- Origin: Pasadena, California
- Genres: Psychedelic rock, Experimental, Drone
- Years active: 1989–present
- Labels: Strange Attractors Audio House Emperor Jones Camera Obscura September Gurls Reverb Worship Stoned To Death Feathered Coyote Records Sunrise Ocean Bender Deep Water Acres
- Members: Eric Arn, Christoph Weikinger, Antonio Rosa de Pauli, Xavier Scholz

= Primordial Undermind =

Experimental/psychedelic rock band

Primordial Undermind is an experimental/psychedelic rock band, begun in 1988 when guitarist Eric Arn of Connecticut's Crystalized Movements (the 80's band of guitar hero Wayne Rogers of Major Stars, Magic Hour) moved to California, and continuing today in Austria. Arn initially went to London in 1989 to record demos with the Bevis Frond's Nick Saloman. These sessions produced "Swimming the Ultramoon" for the 1991 7" compilation "If I Could Hear You I Would Hit You" on Baby Huey.

The band has a policy of open, collective membership, leading to numerous lineups over the years. Their Los Angeles County residency from 1991 to 1995 produced the "Sferic Mandalas from the Ecclips'd Eye" 7" on Baby Huey, "Aenesthetic Revelations" 7" on Dionysus, and a full-length cassette on Shrimper Records called "And All Tall Monsters Stand". Two albums were released in 1994 and 1997: "Yet More Wonders of the Invisible World" on September Gurls of Germany, and "You and Me and the Continuum" on the Australian label Camera Obscura.

In 1996 the band relocated to Boston, appearing at the Deep Heaven festivals (which they in large part initiated), and the Ptolemaic Terrascope's Terrastock festival. In 1998 the group moved to the SF Bay area where they performed at Terrastock II and recorded PU's third album "Universe I've Got". This prompted the band's first tour, where they were joined by Salamander (Minneapolis, MN) and Overhang Party (Tokyo) for a trip from west to east coast and back, including a stop at the Insidious Spectacle fest in Philadelphia.
1999 found the band moving to Austin, Texas. Here, a relatively spare quartet including guitarist Tom Carter (of Charalambides) recorded the Undermind's fourth album "Beings of Game P-U" and a full septet produced "Thin Shells of Revolution", for Austin's Emperor Jones label. The band appeared at SXSW (five times), and toured at various times with Kinski, Davis Redford Triad, and ST37.

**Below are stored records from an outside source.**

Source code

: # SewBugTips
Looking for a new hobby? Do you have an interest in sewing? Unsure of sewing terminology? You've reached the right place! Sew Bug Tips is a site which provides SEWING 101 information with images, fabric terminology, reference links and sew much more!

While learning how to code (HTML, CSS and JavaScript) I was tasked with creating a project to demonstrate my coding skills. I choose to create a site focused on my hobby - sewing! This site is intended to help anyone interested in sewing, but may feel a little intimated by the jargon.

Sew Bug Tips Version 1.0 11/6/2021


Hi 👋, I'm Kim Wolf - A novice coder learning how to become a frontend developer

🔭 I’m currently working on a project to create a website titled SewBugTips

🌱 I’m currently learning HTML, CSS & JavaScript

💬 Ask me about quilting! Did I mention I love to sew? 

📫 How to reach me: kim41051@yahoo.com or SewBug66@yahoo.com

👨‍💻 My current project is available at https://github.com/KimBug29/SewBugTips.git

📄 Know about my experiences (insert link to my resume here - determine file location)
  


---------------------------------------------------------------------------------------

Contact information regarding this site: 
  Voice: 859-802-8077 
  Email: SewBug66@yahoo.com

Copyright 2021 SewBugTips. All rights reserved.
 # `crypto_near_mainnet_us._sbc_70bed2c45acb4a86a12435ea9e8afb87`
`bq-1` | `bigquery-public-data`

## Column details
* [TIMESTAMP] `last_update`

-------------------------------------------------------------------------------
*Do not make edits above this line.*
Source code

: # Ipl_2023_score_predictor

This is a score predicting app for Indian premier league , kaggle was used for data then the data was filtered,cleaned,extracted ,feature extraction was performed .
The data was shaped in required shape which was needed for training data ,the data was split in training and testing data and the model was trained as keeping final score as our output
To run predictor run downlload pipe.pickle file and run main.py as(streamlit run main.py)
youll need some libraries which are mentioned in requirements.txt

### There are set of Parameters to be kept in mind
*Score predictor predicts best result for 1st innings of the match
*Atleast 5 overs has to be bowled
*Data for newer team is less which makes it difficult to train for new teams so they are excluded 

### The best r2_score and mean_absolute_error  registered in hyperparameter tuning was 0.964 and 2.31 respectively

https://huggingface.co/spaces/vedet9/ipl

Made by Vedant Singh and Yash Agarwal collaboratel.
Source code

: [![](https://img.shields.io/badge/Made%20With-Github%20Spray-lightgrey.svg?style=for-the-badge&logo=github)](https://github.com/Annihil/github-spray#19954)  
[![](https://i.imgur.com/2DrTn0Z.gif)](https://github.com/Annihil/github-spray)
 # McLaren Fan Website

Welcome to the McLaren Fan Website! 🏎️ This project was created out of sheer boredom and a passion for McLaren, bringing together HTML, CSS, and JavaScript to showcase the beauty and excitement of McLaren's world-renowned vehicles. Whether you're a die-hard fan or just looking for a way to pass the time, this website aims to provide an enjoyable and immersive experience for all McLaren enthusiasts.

In 2005 the Undermind settled in Vienna, Austria. A series of recording sessions just before the move produced an album, "Loss of Affect" which was released on Strange Attractors Audio House in fall, 2006. Further touring of the US followed in 2007, of the UK in 2008 and 2011, and throughout Europe in 2007, 2008, 2010, 2012, and 2013. A new album, "Last Worldly Bond" was recorded live in Vienna at the infamous Amann Studios and released on Strange Attractors Audio House in early 2011. A limited edition live album "Live in Austin" was released by UK label Reverb Worship in May, 2013.

A collaborative improvised album with English noise-rockers Thought Forms followed on Reverb Worship in 2014. Two more live albums, recorded in 1997 and 2003, were released by Feathered Coyote Records in 2015–2016. Primordial Undermind's long-awaited latest studio album "An Imaginal Abydos" was released as an LP on the Sunrise Ocean Bender and Deep Water Acres labels in summer 2022, and has garnered rave reviews.